Positive: Vulkan backend usable on Intel Arc / AMD integrated / older NVIDIA GPUs. No CLI flag required for the common case. Bit-exact-strict CI lanes preserve old behaviour via --vulkan-require-fp64.
Negative: Two shader sources to keep in lockstep (any future change to the integer-VIF inner loop must touch both vif_fp64.comp and vif_fp32.comp).
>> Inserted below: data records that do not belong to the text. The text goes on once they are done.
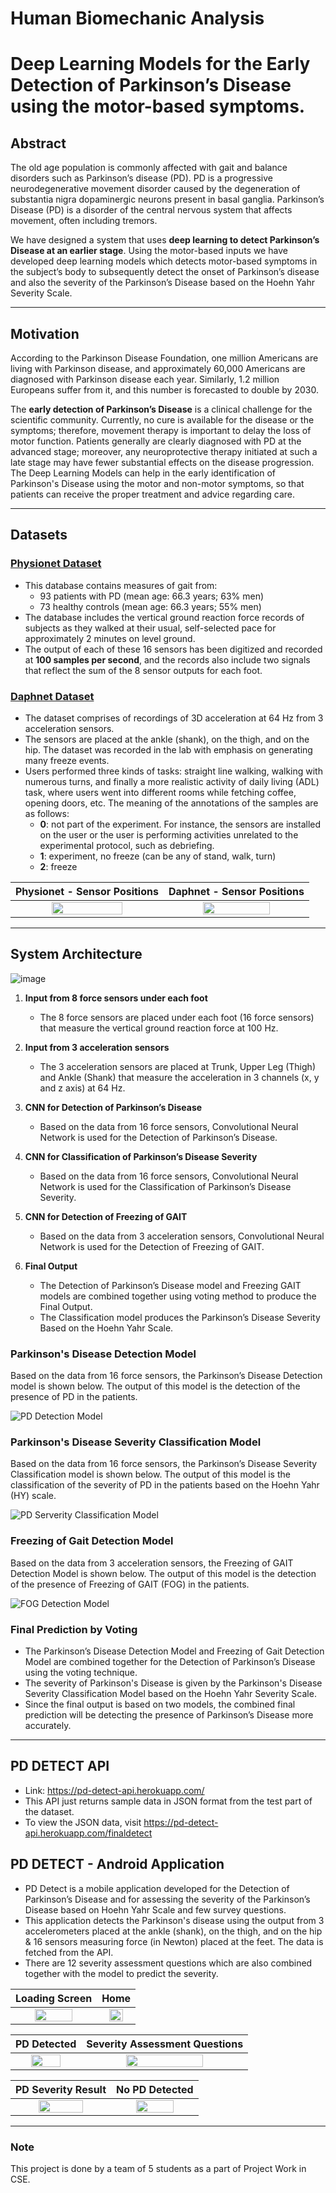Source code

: # Human Biomechanic Analysis
# Deep Learning Models for the Early Detection of Parkinson’s Disease using the motor-based symptoms.

## Abstract
The old age population is commonly affected with gait and balance disorders such as Parkinson’s disease (PD). PD is a progressive neurodegenerative movement disorder caused by the degeneration of substantia nigra dopaminergic neurons present in basal ganglia. Parkinson’s Disease (PD) is a disorder of the central nervous system that affects movement, often including tremors. 

We have designed a system that uses **deep learning to detect Parkinson’s Disease at an earlier stage**. Using the motor-based inputs we have developed deep learning models which detects motor-based symptoms in the subject’s body to subsequently detect the onset of Parkinson’s disease and also the severity of the Parkinson’s Disease based on the Hoehn Yahr Severity Scale.

---

## Motivation
According to the Parkinson Disease Foundation, one million Americans are living with Parkinson disease, and approximately 60,000 Americans are diagnosed with Parkinson disease each year. Similarly, 1.2 million Europeans suffer from it, and this number is forecasted to double by 2030.

The **early detection of Parkinson’s Disease** is a clinical challenge for the scientific community. Currently, no cure is available for the disease or the symptoms; therefore, movement therapy is important to delay the loss of motor function. Patients generally are clearly diagnosed with PD at the advanced stage; moreover, any neuroprotective therapy initiated at such a late stage may have fewer substantial effects on the disease progression. The Deep Learning Models can help in the early identification of Parkinson's Disease using the motor and non-motor symptoms, so that patients can receive the proper treatment and advice regarding care.

---

## Datasets
### [**Physionet Dataset**](https://physionet.org/content/gaitpdb/1.0.0/)
  - This database contains measures of gait from: 
    -	93 patients with PD (mean age: 66.3 years; 63% men)
    -	73 healthy controls (mean age: 66.3 years; 55% men)
  -	The database includes the vertical ground reaction force records of subjects as they walked at their usual, self-selected pace for approximately 2 minutes on level ground.
  -	The output of each of these 16 sensors has been digitized and recorded at **100 samples per second**, and the records also include two signals that reflect the sum of the 8 sensor outputs for each foot. 


### [**Daphnet Dataset**](https://archive.ics.uci.edu/ml/datasets/Daphnet+Freezing+of+Gait)
  - The dataset comprises of recordings of 3D acceleration at 64 Hz from 3 acceleration sensors. 
  - The sensors are placed at the ankle (shank), on the thigh, and on the hip. The dataset was recorded in the lab with emphasis on generating many freeze events. 
  - Users performed three kinds of tasks: straight line walking, walking with numerous turns, and finally a more realistic activity of daily living (ADL) task, where users went into different rooms while fetching coffee, opening doors, etc. The meaning of the annotations of the samples are as follows:
    -	**0**: not part of the experiment. For instance, the sensors are installed on the user or the user is performing activities unrelated to the experimental protocol, such as debriefing.
    - **1**: experiment, no freeze (can be any of stand, walk, turn)
    - **2**: freeze

Physionet - Sensor Positions         |  Daphnet - Sensor Positions
:-------------------------:|:-------------------------:
<img src="https://user-images.githubusercontent.com/53406309/154796873-dace410a-3350-4177-9134-97871521e2de.png" width="70%"> | <img src="https://user-images.githubusercontent.com/53406309/154796892-aa350d45-9b3a-47ef-bb8b-5e7245087b17.png" width="70%">
---

## System Architecture
![image](https://user-images.githubusercontent.com/53406309/154796525-48cda3ab-e596-475f-8bd5-569ec2f44841.png)

1. **Input from 8 force sensors under each foot**
    - The 8 force sensors are placed under each foot (16 force sensors) that measure the vertical ground reaction force at 100 Hz.

1.	**Input from 3 acceleration sensors**
    - The 3 acceleration sensors are placed at Trunk, Upper Leg (Thigh) and Ankle (Shank) that measure the acceleration in 3 channels (x, y and z axis) at 64 Hz.

1.	**CNN for Detection of Parkinson’s Disease**
    - Based on the data from 16 force sensors, Convolutional Neural Network is used for the Detection of Parkinson’s Disease.

1.	**CNN for Classification of Parkinson’s Disease Severity**
    - Based on the data from 16 force sensors, Convolutional Neural Network is used for the Classification of Parkinson’s Disease Severity.

1.	**CNN for Detection of Freezing of GAIT**
    - Based on the data from 3 acceleration sensors, Convolutional Neural Network is used for the Detection of Freezing of GAIT.

1.	**Final Output**
    - The Detection of Parkinson’s Disease model and Freezing GAIT models are combined together using voting method to produce the Final Output. 
    - The Classification model produces the Parkinson’s Disease Severity Based on the Hoehn Yahr Scale.


### Parkinson's Disease Detection Model
Based on the data from 16 force sensors, the Parkinson’s Disease Detection model is shown below. The output of this model is the detection of the presence of PD in the patients.

![PD Detection Model](https://user-images.githubusercontent.com/53406309/154798470-27f92033-a713-44c5-b55b-c51190ea5c19.png)

### Parkinson's Disease Severity Classification Model
Based on the data from 16 force sensors, the Parkinson’s Disease Severity Classification model is shown below. The output of this model is the classification of the severity of PD in the patients based on the Hoehn Yahr (HY) scale.

![PD Serverity Classification Model](https://user-images.githubusercontent.com/53406309/154798491-00ad630a-2a75-440b-a8b2-f51d9910b109.png)

### Freezing of Gait Detection Model
Based on the data from 3 acceleration sensors, the Freezing of GAIT Detection Model is shown below. The output of this model is the detection of the presence of Freezing of GAIT (FOG) in the patients.

![FOG Detection Model](https://user-images.githubusercontent.com/53406309/154798532-0e28ba5f-2b79-44cb-aa6a-70933e07b650.png)

### Final Prediction by Voting
- The Parkinson’s Disease Detection Model and Freezing of Gait Detection Model are combined together for the Detection of Parkinson’s Disease using the voting technique. 
- The severity of Parkinson's Disease is given by the Parkinson's Disease Severity Classification Model based on the Hoehn Yahr Severity Scale.
- Since the final output is based on two models, the combined final prediction will be detecting the presence of Parkinson’s Disease more accurately.

---

## PD DETECT API
- Link: https://pd-detect-api.herokuapp.com/
- This API just returns sample data in JSON format from the test part of the dataset.
- To view the JSON data, visit https://pd-detect-api.herokuapp.com/finaldetect

## PD DETECT - Android Application
- PD Detect is a mobile application developed for the Detection of Parkinson’s Disease and for assessing the severity of the Parkinson’s Disease based on Hoehn Yahr Scale and few survey questions. 
- This application detects the Parkinson's disease using the output from 3 accelerometers placed at the ankle (shank), on the thigh, and on the hip & 16 sensors measuring force (in Newton) placed at the feet. The data is fetched from the API.
- There are 12 severity assessment questions which are also combined together with the model to predict the severity.

Loading Screen         |  Home 
:-------------------------:|:-------------------------:
<img src="https://user-images.githubusercontent.com/53406309/154800026-55210992-51a9-4ef1-afaa-6eeb3b864a3c.png" width="70%"> | <img src="https://user-images.githubusercontent.com/53406309/154800029-679c3980-3351-4461-bc60-f63a5edd68d5.png" width="70%">

PD Detected        |  Severity Assessment Questions
:-------------------------:|:-------------------------:
<img src="https://user-images.githubusercontent.com/53406309/154800051-16a49ffc-2251-4f1f-ac7f-297d4a3202a8.png" width="70%"> | <img src="https://user-images.githubusercontent.com/53406309/154800053-5002694a-c7fc-4139-ba25-dae1e8514022.png" width="70%">

PD Severity Result       |  No PD Detected
:-------------------------:|:-------------------------:
<img src="https://user-images.githubusercontent.com/53406309/154800108-2a168551-86b8-4b76-b17a-d337b99bdb08.png" width="70%"> | <img src="https://user-images.githubusercontent.com/53406309/154800107-c0dc30d3-fe28-4559-ba32-aeca0fa87b5e.png" width="70%">

---

### Note
This project is done by a team of 5 students as a part of Project Work in CSE.
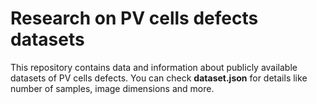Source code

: # Research on PV cells defects datasets

This repository contains data and information about publicly available datasets of PV cells defects. You can check **dataset.json** for details like number of samples, image dimensions and more.

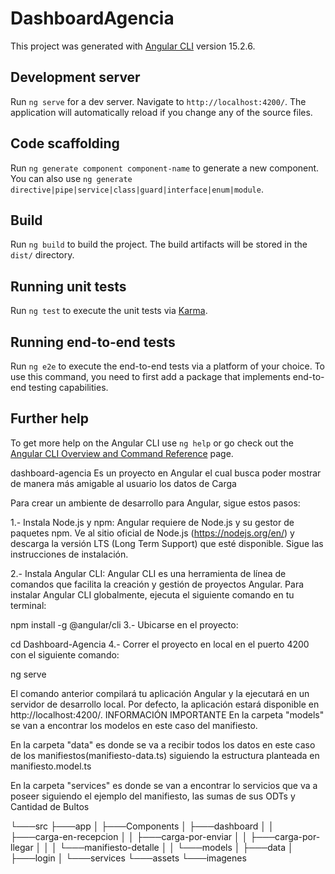 # DashboardAgencia

This project was generated with [Angular CLI](https://github.com/angular/angular-cli) version 15.2.6.

## Development server

Run `ng serve` for a dev server. Navigate to `http://localhost:4200/`. The application will automatically reload if you change any of the source files.

## Code scaffolding

Run `ng generate component component-name` to generate a new component. You can also use `ng generate directive|pipe|service|class|guard|interface|enum|module`.

## Build

Run `ng build` to build the project. The build artifacts will be stored in the `dist/` directory.

## Running unit tests

Run `ng test` to execute the unit tests via [Karma](https://karma-runner.github.io).

## Running end-to-end tests

Run `ng e2e` to execute the end-to-end tests via a platform of your choice. To use this command, you need to first add a package that implements end-to-end testing capabilities.

## Further help

To get more help on the Angular CLI use `ng help` or go check out the [Angular CLI Overview and Command Reference](https://angular.io/cli) page.


dashboard-agencia
Es un proyecto en Angular el cual busca poder mostrar de manera más amigable al usuario los datos de Carga

Para crear un ambiente de desarrollo para Angular, sigue estos pasos:

1.- Instala Node.js y npm: Angular requiere de Node.js y su gestor de paquetes npm. Ve al sitio oficial de Node.js (https://nodejs.org/en/) y descarga la versión LTS (Long Term Support) que esté disponible. Sigue las instrucciones de instalación.

2.- Instala Angular CLI: Angular CLI es una herramienta de línea de comandos que facilita la creación y gestión de proyectos Angular. Para instalar Angular CLI globalmente, ejecuta el siguiente comando en tu terminal:

npm install -g @angular/cli
3.- Ubicarse en el proyecto:

cd Dashboard-Agencia
4.- Correr el proyecto en local en el puerto 4200 con el siguiente comando:

ng serve

El comando anterior compilará tu aplicación Angular y la ejecutará en un servidor de desarrollo local. Por defecto, la aplicación estará disponible en http://localhost:4200/.
INFORMACIÓN IMPORTANTE
En la carpeta "models" se van a encontrar los modelos en este caso del manifiesto.

En la carpeta "data" es donde se va a recibir todos los datos en este caso de los manifiestos(manifiesto-data.ts) siguiendo la estructura planteada en manifiesto.model.ts

En la carpeta "services" es donde se van a encontrar lo servicios que va a poseer siguiendo el ejemplo del manifiesto, las sumas de sus ODTs y Cantidad de Bultos

└───src
    ├───app
    │   ├───Components
    │   ├───dashboard
    │   │   ├───carga-en-recepcion
    │   │   ├───carga-por-enviar
    │   │   ├───carga-por-llegar
    │   │   │   └───manifiesto-detalle
    │   │   └───models
    │   ├───data
    │   ├───login
    │   └───services
    └───assets
        └───imagenes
Slight increase in libvmaf binary size from embedding both SPIR-V blobs (a few KiB per variant).
Neutral / follow-ups:
docs/backends/vulkan/overview.md updated to document the auto-pick and the --vulkan-require-fp64 opt-in (this PR).
docs/state.md row updated under Open / Recently closed (this PR).
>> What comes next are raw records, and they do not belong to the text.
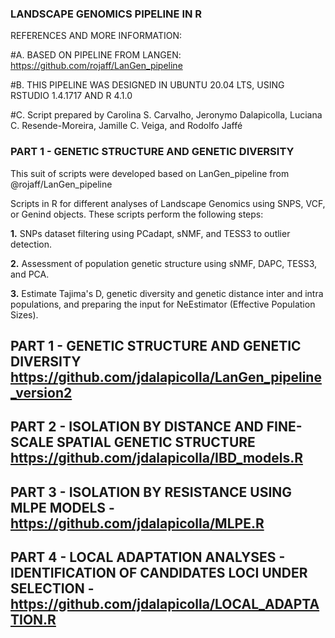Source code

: ### LANDSCAPE GENOMICS PIPELINE IN R ###
 
REFERENCES AND MORE INFORMATION:

#A. BASED ON PIPELINE FROM LANGEN: https://github.com/rojaff/LanGen_pipeline
 
#B. THIS PIPELINE WAS DESIGNED IN UBUNTU 20.04 LTS, USING RSTUDIO 1.4.1717 AND R 4.1.0

#C. Script prepared by Carolina S. Carvalho, Jeronymo Dalapicolla, Luciana C. Resende-Moreira, Jamille C. Veiga, and Rodolfo Jaffé



### PART 1 - GENETIC STRUCTURE AND GENETIC DIVERSITY ###

This suit of scripts were developed based on LanGen_pipeline from @rojaff/LanGen_pipeline

Scripts in R for different analyses of Landscape Genomics using SNPS, VCF, or Genind objects. These scripts perform the following steps:

<b>1.</b> SNPs dataset filtering using PCadapt, sNMF, and TESS3 to outlier detection.

<b>2.</b> Assessment of population genetic structure using sNMF, DAPC, TESS3, and PCA.

<b>3.</b> Estimate Tajima's D, genetic diversity and genetic distance inter and intra populations, and preparing the input for NeEstimator (Effective Population Sizes).

## PART 1 - GENETIC STRUCTURE AND GENETIC DIVERSITY https://github.com/jdalapicolla/LanGen_pipeline_version2
## PART 2 - ISOLATION BY DISTANCE AND FINE-SCALE SPATIAL GENETIC STRUCTURE https://github.com/jdalapicolla/IBD_models.R
## PART 3 - ISOLATION BY RESISTANCE USING MLPE MODELS - https://github.com/jdalapicolla/MLPE.R
## PART 4 - LOCAL ADAPTATION ANALYSES - IDENTIFICATION OF CANDIDATES LOCI UNDER SELECTION - https://github.com/jdalapicolla/LOCAL_ADAPTATION.R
changelog.d/fixed/vulkan-fp32-fallback.md fragment added (this PR).
AGENTS.md note in core/src/feature/vulkan/AGENTS.md records the two-variant invariant (this PR).
Existing tests cover the fp64 path on shaderFloat64-capable devices; this PR adds a fp32-fallback smoke and an --vulkan-require-fp64 strict-refusal smoke.

References¶

ADR-0492: original double-precision promotion + hard refusal (superseded by this ADR).
ADR-0214: GPU-parity CI gate (places=4 per-frame threshold).
ADR-0350: shaderBufferInt64Atomics probe precedent (same pattern).
research-0053: NVIDIA FMA contraction investigation (fp32 precise fix that the fp32 variant re-uses).
Source: user direction (paraphrased) — replace the hard shaderFloat64 refusal with a two-variant compile and runtime auto-pick; default is auto-fallback to fp32, opt-in --vulkan-require-fp64 for bit-exact-strict workflows. Empirical fp32-vs-fp64-vs-CPU deltas (Intel Arc A380, AMD gfx1036, RTX 4090) collected on the dev host pre-fix and documented in the Context table above.